Work item => Repeat only the lines below from the one containing "Lstat - похожа" through the one containing "Statx - Эта", inclusive, exactly as written.

Listed entries =>
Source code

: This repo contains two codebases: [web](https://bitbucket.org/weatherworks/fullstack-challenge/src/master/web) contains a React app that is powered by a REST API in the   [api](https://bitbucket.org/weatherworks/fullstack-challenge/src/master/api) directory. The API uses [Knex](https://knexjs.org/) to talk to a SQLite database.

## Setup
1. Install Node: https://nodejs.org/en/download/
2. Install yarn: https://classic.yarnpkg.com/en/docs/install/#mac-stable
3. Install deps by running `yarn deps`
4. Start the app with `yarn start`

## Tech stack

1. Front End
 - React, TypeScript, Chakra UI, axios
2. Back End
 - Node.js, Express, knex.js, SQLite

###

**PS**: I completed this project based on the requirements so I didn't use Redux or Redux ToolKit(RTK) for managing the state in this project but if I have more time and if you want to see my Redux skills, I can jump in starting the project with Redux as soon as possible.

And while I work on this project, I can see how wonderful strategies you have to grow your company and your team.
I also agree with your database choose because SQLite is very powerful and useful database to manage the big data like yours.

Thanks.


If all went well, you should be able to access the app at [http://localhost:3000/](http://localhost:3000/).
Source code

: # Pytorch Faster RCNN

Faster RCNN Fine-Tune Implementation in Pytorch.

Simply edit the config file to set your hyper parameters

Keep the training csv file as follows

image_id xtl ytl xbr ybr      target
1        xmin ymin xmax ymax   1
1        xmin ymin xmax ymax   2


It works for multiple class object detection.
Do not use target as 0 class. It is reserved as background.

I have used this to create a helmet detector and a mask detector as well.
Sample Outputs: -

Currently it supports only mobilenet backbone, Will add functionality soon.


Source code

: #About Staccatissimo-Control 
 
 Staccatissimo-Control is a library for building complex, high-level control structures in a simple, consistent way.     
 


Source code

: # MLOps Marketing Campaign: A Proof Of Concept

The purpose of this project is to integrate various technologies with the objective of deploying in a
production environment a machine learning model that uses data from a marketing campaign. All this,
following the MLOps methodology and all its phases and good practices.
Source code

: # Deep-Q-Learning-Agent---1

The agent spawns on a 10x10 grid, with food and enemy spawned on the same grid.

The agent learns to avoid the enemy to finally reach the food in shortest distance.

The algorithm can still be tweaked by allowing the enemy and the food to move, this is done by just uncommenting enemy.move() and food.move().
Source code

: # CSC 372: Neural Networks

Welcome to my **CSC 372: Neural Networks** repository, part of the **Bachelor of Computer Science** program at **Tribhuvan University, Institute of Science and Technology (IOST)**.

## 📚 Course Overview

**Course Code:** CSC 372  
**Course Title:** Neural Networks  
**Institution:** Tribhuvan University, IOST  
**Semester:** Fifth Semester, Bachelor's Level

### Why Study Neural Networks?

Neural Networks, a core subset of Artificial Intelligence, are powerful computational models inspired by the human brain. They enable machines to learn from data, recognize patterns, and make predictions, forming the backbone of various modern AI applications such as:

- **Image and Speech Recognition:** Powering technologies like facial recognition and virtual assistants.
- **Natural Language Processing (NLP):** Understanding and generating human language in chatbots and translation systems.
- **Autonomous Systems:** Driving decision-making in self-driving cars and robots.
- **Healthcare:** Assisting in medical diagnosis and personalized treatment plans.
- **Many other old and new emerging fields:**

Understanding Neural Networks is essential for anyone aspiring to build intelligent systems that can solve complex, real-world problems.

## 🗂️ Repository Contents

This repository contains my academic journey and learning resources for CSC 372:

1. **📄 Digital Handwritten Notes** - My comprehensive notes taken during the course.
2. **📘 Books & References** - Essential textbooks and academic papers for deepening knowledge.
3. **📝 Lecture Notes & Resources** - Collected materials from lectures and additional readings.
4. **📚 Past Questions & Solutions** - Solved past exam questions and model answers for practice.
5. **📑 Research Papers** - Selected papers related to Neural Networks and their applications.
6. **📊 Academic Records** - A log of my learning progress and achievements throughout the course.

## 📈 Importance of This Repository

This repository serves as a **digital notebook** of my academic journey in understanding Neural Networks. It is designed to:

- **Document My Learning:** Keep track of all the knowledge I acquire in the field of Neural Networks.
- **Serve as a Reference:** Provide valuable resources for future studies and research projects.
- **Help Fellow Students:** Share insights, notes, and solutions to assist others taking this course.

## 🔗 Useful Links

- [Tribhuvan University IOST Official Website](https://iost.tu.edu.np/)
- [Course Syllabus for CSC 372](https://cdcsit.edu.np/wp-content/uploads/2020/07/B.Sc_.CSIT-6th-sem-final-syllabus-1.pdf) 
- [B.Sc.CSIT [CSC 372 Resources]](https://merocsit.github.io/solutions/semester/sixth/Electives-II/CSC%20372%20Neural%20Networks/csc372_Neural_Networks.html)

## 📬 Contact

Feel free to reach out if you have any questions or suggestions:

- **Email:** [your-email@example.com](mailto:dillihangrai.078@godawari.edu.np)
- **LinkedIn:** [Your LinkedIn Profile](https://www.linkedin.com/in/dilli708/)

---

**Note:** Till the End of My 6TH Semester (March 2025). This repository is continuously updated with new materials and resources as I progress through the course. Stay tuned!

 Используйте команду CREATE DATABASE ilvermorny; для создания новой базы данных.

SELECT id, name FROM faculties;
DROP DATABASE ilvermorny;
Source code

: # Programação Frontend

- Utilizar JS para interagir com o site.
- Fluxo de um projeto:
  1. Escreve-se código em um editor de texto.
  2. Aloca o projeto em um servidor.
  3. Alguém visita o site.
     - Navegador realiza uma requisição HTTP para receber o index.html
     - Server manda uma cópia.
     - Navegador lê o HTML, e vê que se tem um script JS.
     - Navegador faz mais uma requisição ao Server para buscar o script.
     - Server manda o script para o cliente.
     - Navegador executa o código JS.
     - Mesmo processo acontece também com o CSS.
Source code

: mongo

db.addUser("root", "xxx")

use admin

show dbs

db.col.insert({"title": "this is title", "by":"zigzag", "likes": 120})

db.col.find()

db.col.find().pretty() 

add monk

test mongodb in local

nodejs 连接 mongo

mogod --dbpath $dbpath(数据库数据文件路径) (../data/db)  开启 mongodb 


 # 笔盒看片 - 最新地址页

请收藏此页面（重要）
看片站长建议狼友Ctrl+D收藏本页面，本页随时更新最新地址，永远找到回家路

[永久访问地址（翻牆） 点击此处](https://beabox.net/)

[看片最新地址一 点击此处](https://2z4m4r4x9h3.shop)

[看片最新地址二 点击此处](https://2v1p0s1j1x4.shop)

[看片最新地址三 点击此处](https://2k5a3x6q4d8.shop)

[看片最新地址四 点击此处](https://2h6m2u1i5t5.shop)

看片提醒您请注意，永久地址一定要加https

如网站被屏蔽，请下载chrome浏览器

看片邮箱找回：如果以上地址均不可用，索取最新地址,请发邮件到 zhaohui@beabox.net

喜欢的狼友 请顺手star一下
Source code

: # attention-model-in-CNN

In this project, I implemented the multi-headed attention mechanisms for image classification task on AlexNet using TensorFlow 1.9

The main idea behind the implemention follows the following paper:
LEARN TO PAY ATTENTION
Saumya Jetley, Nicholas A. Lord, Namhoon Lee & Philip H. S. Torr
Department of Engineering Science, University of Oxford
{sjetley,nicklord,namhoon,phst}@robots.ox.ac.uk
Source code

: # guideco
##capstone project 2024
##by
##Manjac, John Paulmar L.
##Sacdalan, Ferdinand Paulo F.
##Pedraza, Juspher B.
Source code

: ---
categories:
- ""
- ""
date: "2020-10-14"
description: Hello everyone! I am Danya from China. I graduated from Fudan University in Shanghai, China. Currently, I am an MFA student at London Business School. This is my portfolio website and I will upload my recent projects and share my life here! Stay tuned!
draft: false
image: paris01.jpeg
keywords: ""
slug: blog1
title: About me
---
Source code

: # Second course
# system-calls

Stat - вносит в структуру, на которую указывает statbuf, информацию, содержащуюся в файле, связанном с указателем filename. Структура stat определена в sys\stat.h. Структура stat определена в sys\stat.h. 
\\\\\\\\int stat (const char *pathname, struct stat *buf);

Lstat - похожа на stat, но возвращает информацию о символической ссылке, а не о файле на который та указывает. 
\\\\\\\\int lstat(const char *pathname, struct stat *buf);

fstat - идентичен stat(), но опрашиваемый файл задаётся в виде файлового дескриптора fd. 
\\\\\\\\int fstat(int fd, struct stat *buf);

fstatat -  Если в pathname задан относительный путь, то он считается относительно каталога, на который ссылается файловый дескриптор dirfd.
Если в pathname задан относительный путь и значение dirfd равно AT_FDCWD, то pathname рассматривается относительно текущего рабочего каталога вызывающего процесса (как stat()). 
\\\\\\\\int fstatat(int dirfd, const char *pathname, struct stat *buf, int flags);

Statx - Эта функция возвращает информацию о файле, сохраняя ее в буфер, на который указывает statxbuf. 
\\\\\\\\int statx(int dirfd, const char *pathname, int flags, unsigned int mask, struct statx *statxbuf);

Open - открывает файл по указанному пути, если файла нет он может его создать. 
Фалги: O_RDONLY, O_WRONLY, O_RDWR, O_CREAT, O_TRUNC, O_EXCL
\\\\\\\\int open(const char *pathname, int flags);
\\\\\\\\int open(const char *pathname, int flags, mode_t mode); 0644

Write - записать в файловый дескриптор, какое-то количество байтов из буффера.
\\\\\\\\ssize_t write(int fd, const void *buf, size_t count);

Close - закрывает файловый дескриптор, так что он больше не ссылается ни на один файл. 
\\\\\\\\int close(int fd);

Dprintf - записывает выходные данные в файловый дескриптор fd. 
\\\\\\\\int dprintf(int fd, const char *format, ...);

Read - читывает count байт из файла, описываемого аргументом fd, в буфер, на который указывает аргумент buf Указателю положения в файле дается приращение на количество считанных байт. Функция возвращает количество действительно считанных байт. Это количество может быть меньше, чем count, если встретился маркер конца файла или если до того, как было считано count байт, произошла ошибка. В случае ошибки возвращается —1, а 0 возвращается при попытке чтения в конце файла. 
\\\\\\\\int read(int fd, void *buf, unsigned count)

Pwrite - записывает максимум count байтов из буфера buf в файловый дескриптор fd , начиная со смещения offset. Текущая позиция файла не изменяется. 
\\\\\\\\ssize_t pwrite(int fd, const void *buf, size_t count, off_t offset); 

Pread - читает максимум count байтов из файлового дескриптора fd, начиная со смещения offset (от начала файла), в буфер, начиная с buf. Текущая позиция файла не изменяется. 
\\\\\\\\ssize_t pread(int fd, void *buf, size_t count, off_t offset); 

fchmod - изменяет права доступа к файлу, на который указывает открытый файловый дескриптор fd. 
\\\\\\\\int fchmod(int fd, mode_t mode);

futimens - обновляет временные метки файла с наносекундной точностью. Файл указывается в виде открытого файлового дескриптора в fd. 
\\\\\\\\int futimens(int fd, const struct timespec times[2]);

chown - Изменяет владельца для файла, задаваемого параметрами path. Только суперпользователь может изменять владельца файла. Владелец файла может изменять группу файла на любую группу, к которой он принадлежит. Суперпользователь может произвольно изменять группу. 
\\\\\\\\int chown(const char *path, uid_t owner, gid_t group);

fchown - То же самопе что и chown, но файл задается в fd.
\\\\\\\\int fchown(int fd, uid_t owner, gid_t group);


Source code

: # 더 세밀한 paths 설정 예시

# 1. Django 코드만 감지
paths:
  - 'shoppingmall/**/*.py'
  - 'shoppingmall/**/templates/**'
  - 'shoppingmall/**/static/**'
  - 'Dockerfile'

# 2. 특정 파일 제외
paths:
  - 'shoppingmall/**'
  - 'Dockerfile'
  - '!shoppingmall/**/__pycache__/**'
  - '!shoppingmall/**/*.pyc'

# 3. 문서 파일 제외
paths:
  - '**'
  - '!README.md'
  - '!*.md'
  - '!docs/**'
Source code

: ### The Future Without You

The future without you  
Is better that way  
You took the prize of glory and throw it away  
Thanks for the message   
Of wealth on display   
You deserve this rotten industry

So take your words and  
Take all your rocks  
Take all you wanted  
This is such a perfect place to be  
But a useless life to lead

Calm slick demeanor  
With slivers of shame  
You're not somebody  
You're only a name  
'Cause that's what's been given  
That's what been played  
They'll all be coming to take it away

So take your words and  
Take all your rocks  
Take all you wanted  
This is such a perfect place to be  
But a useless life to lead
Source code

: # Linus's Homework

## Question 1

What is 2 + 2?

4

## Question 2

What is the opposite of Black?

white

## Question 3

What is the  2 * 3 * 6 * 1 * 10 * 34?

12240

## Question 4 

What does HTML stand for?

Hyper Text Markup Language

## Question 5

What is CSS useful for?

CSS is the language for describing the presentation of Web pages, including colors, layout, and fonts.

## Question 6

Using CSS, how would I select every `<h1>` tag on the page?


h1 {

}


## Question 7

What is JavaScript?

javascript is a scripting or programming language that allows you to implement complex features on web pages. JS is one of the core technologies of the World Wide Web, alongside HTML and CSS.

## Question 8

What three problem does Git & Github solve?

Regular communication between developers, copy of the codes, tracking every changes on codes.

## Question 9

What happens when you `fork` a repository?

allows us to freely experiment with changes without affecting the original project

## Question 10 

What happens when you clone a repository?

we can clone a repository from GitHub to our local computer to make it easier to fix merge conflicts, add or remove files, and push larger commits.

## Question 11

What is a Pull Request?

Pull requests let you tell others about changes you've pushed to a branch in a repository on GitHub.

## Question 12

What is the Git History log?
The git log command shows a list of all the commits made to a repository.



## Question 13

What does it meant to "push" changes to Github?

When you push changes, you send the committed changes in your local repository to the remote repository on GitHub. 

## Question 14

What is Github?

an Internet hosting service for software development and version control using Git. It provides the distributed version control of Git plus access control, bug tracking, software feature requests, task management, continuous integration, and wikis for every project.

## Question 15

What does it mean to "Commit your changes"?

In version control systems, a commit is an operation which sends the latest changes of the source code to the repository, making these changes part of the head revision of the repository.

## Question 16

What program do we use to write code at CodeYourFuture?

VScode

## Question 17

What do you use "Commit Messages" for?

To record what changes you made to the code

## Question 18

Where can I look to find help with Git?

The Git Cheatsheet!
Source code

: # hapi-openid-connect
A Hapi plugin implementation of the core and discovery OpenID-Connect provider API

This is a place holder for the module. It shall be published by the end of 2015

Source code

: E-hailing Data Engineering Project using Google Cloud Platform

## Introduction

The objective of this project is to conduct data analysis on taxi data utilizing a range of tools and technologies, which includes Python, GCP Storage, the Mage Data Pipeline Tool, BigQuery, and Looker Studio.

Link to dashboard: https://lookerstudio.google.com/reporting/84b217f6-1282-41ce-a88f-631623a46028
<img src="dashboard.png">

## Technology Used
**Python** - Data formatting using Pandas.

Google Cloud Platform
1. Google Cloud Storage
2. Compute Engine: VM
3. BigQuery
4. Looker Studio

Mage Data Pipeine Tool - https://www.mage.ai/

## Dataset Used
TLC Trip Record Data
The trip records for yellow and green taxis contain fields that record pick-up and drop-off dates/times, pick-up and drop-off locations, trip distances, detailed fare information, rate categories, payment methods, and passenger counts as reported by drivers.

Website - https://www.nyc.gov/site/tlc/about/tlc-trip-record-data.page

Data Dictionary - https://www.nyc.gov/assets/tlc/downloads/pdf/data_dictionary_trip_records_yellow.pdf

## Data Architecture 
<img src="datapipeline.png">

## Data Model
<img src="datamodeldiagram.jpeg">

Answer area =>
Lstat - похожа на stat, но возвращает информацию о символической ссылке, а не о файле на который та указывает. 
\\\\\\\\int lstat(const char *pathname, struct stat *buf);

fstat - идентичен stat(), но опрашиваемый файл задаётся в виде файлового дескриптора fd. 
\\\\\\\\int fstat(int fd, struct stat *buf);

fstatat -  Если в pathname задан относительный путь, то он считается относительно каталога, на который ссылается файловый дескриптор dirfd.
Если в pathname задан относительный путь и значение dirfd равно AT_FDCWD, то pathname рассматривается относительно текущего рабочего каталога вызывающего процесса (как stat()). 
\\\\\\\\int fstatat(int dirfd, const char *pathname, struct stat *buf, int flags);

Statx - Эта функция возвращает информацию о файле, сохраняя ее в буфер, на который указывает statxbuf. 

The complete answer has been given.